Dysphagia and Mechanical Ventilation in Sars-Cov-2 Pneumonia: It’s Real

Author:

Laguna Mª Luisa Bordeje1ORCID,Marcos-Neira Pilar2,Zurbano Itziar Martínez de Lagrán3,Marco Esther Mor4,Guisasola Carlos Pollan4,Soria Constanza Dolores Viñas4,Martí Pilar Ricart4

Affiliation:

1. Hospital Universitari Germans Trias i Pujol

2. University Hospital Germans Trias i Pujol: Hospital Universitari Germans Trias i Pujol

3. Hospital de Mataró: Hospital de Mataro

4. Hospital Germans Trias i Pujol: Hospital Universitari Germans Trias i Pujol

Abstract

Abstract BACKGROUND. Severe SARS-CoV-2 pneumonia has brought intensive care units (ICUs) and the consequences of prolonged hospitalisation, such as dysphagia, into focus.METHODS. Study population: Patients with severe pneumonia due to SARS-CoV-2 who required admission to critical units from March to June 2020. Dysphagia diagnostic method: Modified Viscosity Volume Swallowing Test (mV-VST). Objectives. To identify risk factors for dysphagia in patients with severe SARS-CoV-2 pneumonia requiring invasive mechanical ventilation and determine their incidence. Statistical analysis: Descriptive analysis of means or medians according to the normality of quantitative variables and proportions for the descriptive variables (95% CI). Univariate analysis of dysphagia using simple logistic regression. Multivariate analysis and construction of a predictive model for dysphagia using logistic regression.RESULTS. Descriptive analysis. Sample size: 232 patients; 72% (167) required intubation. Of these, 65.9% (110) survived and 84.5% (93) underwent the mV-VST, which diagnosed 26.9% (25) with dysphagia. Age: 60.5 years (95% CI: 58.5 to 61.9). Men: 74.1% (95% CI: 68.1 to 79.4). APACHE II score: 17.7 (95% CI: 13.3 to 23.2). Mechanical ventilation: 14 days (95% CI: 11 to 16); prone position: 79% (95% CI: 72.1 to 84.6); respiratory infection: 34.5% (95% CI: 28.6 to 40.9). Renal failure: 38.5% (95% CI: 30 to 50). Overall mortality: 25.9% (95% CI: 20.6 to 31.9). Mortality in intubated patients: 34.1% (95% CI: 27.3 to 41.7). No patient diagnosed with dysphagia died. Univariate analysis. APACHE II, prone position, days of mechanical ventilation and need for tracheostomy, respiratory infection, kidney failure developed during admission and length of ICU and hospital stay were significantly associated (p<0.05) with dysphagia. Multivariate analysis.
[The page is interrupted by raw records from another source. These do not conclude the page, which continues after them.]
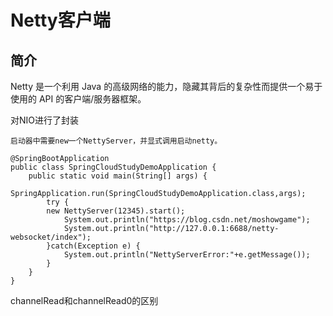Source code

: # Netty客户端
## 简介
Netty 是一个利用 Java 的高级网络的能力，隐藏其背后的复杂性而提供一个易于使用的 API 的客户端/服务器框架。

对NIO进行了封装
```
启动器中需要new一个NettyServer，并显式调用启动netty。

@SpringBootApplication
public class SpringCloudStudyDemoApplication {
    public static void main(String[] args) {
        SpringApplication.run(SpringCloudStudyDemoApplication.class,args);
        try {
        new NettyServer(12345).start();
            System.out.println("https://blog.csdn.net/moshowgame");
            System.out.println("http://127.0.0.1:6688/netty-websocket/index");
        }catch(Exception e) {
            System.out.println("NettyServerError:"+e.getMessage());
        }
    }
}
```
channelRead和channelRead0的区别
```
```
Dysphagia is independently explained by APACHE II score (OR: 1.1; 95% CI: 1.01 to 1.3; p=0.04) and tracheostomy (OR: 10.2; 95% CI: 3.2 to 32.1; p<0.001). The resulting predictive model predicts dysphagia with a good ROC curve (AUC: 0.8; 95% CI: 0.7 to 0.9)CONCLUSIONS. Dysphagia affects almost one-third of patients, and the risk of developing dysphagia increases with prolonged mechanical ventilation, tracheostomy and greater severity on admission (APACHE II score).